Of course, one could argue that the gameplay isn't exactly the point of a train sim – and it really isn't in this case – but the actual world footage is also severely lacking. By default, a very small window in the middle of the screen displays actual footage shot from the front of a train that runs along the real track in Japan, and if it's kept to this small window it's passable, though difficult to make out much detail. Blowing it up to nearly the full screen reveals how low quality the footage is, as the player is faced with a grainy and occasionally stuttering image that leaves much to be desired. If a game is to be centered around the concept of actual footage of something, one would expect more effort to be shown in this respect, but the final product is middling at best.

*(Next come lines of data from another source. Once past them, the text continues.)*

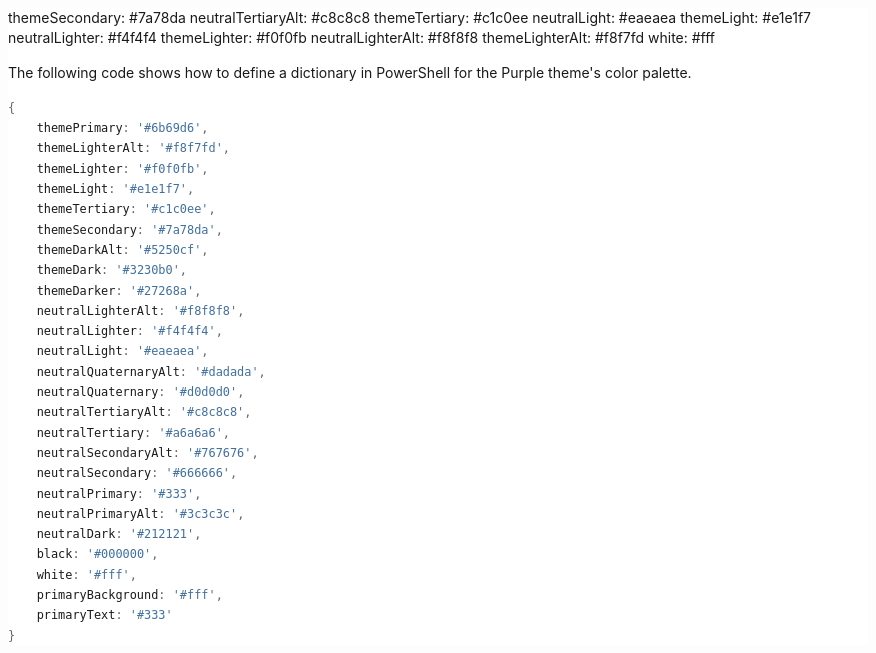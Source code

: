 <td style="color:white; background-color:#7a78da">themeSecondary: #7a78da</td>
<td style="color:black; background-color:#c8c8c8">neutralTertiaryAlt: #c8c8c8</td>
</tr>
<tr>
<td style="color:black; background-color:#c1c0ee">themeTertiary: #c1c0ee</td>
<td style="color:black; background-color:#eaeaea">neutralLight: #eaeaea</td>
</tr>
<tr>
<td style="color:black; background-color:#e1e1f7">themeLight: #e1e1f7</td>
<td style="color:black; background-color:#f4f4f4">neutralLighter: #f4f4f4</td>
</tr>
<tr>
<td style="color:black; background-color:#f0f0fb">themeLighter: #f0f0fb</td>
<td style="color:black; background-color:#f8f8f8">neutralLighterAlt: #f8f8f8</td>
</tr>
<tr>
<td style="color:black; background-color:#f8f7fd">themeLighterAlt: #f8f7fd</td>
<td style="color:black; background-color:#fff">white: #fff</td>
</tr>
</table>

The following code shows how to define a dictionary in PowerShell for the Purple theme's color palette.

```powershell
{ 
    themePrimary: '#6b69d6', 
    themeLighterAlt: '#f8f7fd', 
    themeLighter: '#f0f0fb', 
    themeLight: '#e1e1f7', 
    themeTertiary: '#c1c0ee', 
    themeSecondary: '#7a78da', 
    themeDarkAlt: '#5250cf', 
    themeDark: '#3230b0', 
    themeDarker: '#27268a', 
    neutralLighterAlt: '#f8f8f8', 
    neutralLighter: '#f4f4f4', 
    neutralLight: '#eaeaea', 
    neutralQuaternaryAlt: '#dadada', 
    neutralQuaternary: '#d0d0d0', 
    neutralTertiaryAlt: '#c8c8c8', 
    neutralTertiary: '#a6a6a6', 
    neutralSecondaryAlt: '#767676', 
    neutralSecondary: '#666666', 
    neutralPrimary: '#333', 
    neutralPrimaryAlt: '#3c3c3c', 
    neutralDark: '#212121', 
    black: '#000000', 
    white: '#fff', 
    primaryBackground: '#fff', 
    primaryText: '#333' 
}
```
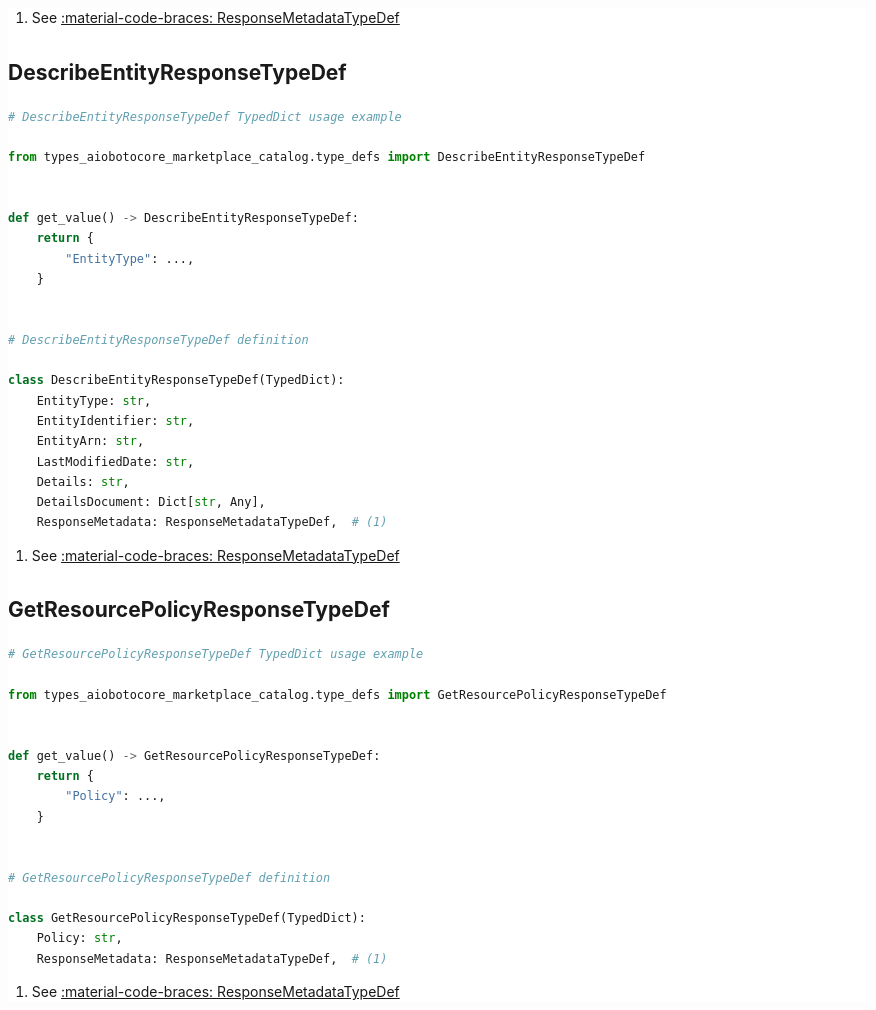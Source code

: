 1. See [:material-code-braces: ResponseMetadataTypeDef](./type_defs.md#responsemetadatatypedef)

## DescribeEntityResponseTypeDef

```python
# DescribeEntityResponseTypeDef TypedDict usage example

from types_aiobotocore_marketplace_catalog.type_defs import DescribeEntityResponseTypeDef


def get_value() -> DescribeEntityResponseTypeDef:
    return {
        "EntityType": ...,
    }


# DescribeEntityResponseTypeDef definition

class DescribeEntityResponseTypeDef(TypedDict):
    EntityType: str,
    EntityIdentifier: str,
    EntityArn: str,
    LastModifiedDate: str,
    Details: str,
    DetailsDocument: Dict[str, Any],
    ResponseMetadata: ResponseMetadataTypeDef,  # (1)
```

1. See [:material-code-braces: ResponseMetadataTypeDef](./type_defs.md#responsemetadatatypedef)

## GetResourcePolicyResponseTypeDef

```python
# GetResourcePolicyResponseTypeDef TypedDict usage example

from types_aiobotocore_marketplace_catalog.type_defs import GetResourcePolicyResponseTypeDef


def get_value() -> GetResourcePolicyResponseTypeDef:
    return {
        "Policy": ...,
    }


# GetResourcePolicyResponseTypeDef definition

class GetResourcePolicyResponseTypeDef(TypedDict):
    Policy: str,
    ResponseMetadata: ResponseMetadataTypeDef,  # (1)
```

1. See [:material-code-braces: ResponseMetadataTypeDef](./type_defs.md#responsemetadatatypedef)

Now, for those who are willing to look past this game's significant shortcomings, there is plenty of replayability. There are three difficulty settings, and high completion of each stage is rewarded with fascinating bits of trivia on the surrounding area. While it may be that you could find most of the stuff online if you really wanted to, it's still a cool way to learn more about that part of the world, and it's a real shame that this aspect is so firmly buried by the rest of the game's flaws.

Conclusion

All told, Japanese Rail Sim 3D Journey in Suburbs #1 Vol. 4 is a noble attempt at educating players on a different part of the world while also giving them a look at what it's like to be driving a train. Unfortunately, its barebones gameplay and low quality footage of the surrounding environment overshadow the interesting trivia that can be learned. While fans of previous entries will find plenty to love, we'd recommend you pass this one up. Leave this train in the station.